*** Opening Excerpted data ***

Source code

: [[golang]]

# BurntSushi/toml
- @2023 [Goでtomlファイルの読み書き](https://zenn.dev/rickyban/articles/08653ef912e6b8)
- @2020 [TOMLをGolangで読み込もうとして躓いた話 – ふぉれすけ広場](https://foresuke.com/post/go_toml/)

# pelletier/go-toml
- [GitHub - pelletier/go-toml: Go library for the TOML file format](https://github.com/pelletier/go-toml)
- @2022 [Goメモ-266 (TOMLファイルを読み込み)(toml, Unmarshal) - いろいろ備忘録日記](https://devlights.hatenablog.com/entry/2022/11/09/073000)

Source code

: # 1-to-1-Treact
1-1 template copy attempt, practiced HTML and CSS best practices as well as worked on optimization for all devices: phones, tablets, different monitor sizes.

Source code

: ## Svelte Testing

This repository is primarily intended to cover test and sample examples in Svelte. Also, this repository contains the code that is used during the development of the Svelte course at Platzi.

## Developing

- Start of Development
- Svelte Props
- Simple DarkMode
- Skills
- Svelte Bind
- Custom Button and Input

*** Closing Excerpted data ***
*** Opening Excerpted data ***

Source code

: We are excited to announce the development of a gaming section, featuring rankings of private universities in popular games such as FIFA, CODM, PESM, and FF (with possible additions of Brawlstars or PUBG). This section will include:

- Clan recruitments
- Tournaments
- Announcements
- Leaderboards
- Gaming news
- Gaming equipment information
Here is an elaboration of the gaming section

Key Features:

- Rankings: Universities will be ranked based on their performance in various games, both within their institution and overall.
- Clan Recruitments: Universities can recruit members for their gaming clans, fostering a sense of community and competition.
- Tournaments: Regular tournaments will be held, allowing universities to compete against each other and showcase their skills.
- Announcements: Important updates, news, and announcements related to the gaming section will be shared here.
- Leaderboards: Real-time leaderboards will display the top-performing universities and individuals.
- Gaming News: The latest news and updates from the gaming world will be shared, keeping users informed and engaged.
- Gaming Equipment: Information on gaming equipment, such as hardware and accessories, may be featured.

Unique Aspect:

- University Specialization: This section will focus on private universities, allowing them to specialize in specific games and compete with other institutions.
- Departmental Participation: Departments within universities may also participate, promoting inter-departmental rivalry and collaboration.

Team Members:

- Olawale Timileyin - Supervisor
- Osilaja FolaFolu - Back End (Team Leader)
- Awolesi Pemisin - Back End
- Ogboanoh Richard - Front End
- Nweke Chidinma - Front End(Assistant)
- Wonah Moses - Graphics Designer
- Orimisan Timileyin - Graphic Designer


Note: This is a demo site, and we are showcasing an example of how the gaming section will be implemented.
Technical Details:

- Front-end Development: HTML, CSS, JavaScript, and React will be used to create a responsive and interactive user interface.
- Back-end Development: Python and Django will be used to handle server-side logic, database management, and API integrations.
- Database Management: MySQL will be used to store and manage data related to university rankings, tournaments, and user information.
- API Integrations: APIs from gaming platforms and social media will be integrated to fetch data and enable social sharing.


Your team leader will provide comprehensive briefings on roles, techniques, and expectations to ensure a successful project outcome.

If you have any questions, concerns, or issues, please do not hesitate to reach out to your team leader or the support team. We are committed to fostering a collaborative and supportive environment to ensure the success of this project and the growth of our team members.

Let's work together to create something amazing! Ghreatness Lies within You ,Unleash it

*** Closing Excerpted data ***
*** Opening Excerpted data ***

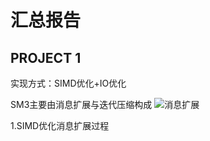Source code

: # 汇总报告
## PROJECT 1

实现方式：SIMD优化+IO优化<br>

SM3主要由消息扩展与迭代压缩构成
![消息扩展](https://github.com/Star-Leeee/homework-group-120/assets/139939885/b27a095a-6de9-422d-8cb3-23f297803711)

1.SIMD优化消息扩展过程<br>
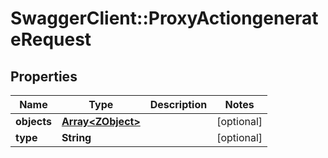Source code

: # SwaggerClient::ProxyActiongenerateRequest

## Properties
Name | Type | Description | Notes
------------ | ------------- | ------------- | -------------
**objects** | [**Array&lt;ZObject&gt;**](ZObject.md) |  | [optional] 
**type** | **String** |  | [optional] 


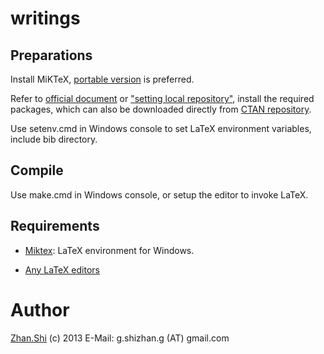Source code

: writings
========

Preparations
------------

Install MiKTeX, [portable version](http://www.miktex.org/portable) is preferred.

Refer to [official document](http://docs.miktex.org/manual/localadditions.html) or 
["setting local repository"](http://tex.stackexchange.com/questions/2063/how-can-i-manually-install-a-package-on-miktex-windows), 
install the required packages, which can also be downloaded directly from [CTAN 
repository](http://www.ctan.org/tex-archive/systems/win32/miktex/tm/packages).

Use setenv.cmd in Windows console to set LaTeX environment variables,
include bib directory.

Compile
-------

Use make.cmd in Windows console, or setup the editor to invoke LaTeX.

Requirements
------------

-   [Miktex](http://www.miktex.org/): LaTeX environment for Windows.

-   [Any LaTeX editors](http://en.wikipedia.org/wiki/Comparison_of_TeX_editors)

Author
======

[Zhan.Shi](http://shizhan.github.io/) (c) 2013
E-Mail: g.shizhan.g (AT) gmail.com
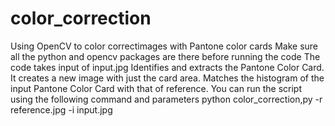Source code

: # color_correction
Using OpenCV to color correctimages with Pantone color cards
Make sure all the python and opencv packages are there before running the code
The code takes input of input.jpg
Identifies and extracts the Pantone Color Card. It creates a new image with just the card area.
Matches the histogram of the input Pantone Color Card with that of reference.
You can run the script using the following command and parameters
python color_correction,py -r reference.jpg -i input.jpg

*** Closing Excerpted data ***

Exercise: Once the line with "- Announcements: Important" is found in the records above, print exactly that line and every line after it through the line with "Note: This is".

Solution for this exercise:
- Announcements: Important updates, news, and announcements related to the gaming section will be shared here.
- Leaderboards: Real-time leaderboards will display the top-performing universities and individuals.
- Gaming News: The latest news and updates from the gaming world will be shared, keeping users informed and engaged.
- Gaming Equipment: Information on gaming equipment, such as hardware and accessories, may be featured.

Unique Aspect:

- University Specialization: This section will focus on private universities, allowing them to specialize in specific games and compete with other institutions.
- Departmental Participation: Departments within universities may also participate, promoting inter-departmental rivalry and collaboration.

Team Members:

- Olawale Timileyin - Supervisor
- Osilaja FolaFolu - Back End (Team Leader)
- Awolesi Pemisin - Back End
- Ogboanoh Richard - Front End
- Nweke Chidinma - Front End(Assistant)
- Wonah Moses - Graphics Designer
- Orimisan Timileyin - Graphic Designer


Note: This is a demo site, and we are showcasing an example of how the gaming section will be implemented.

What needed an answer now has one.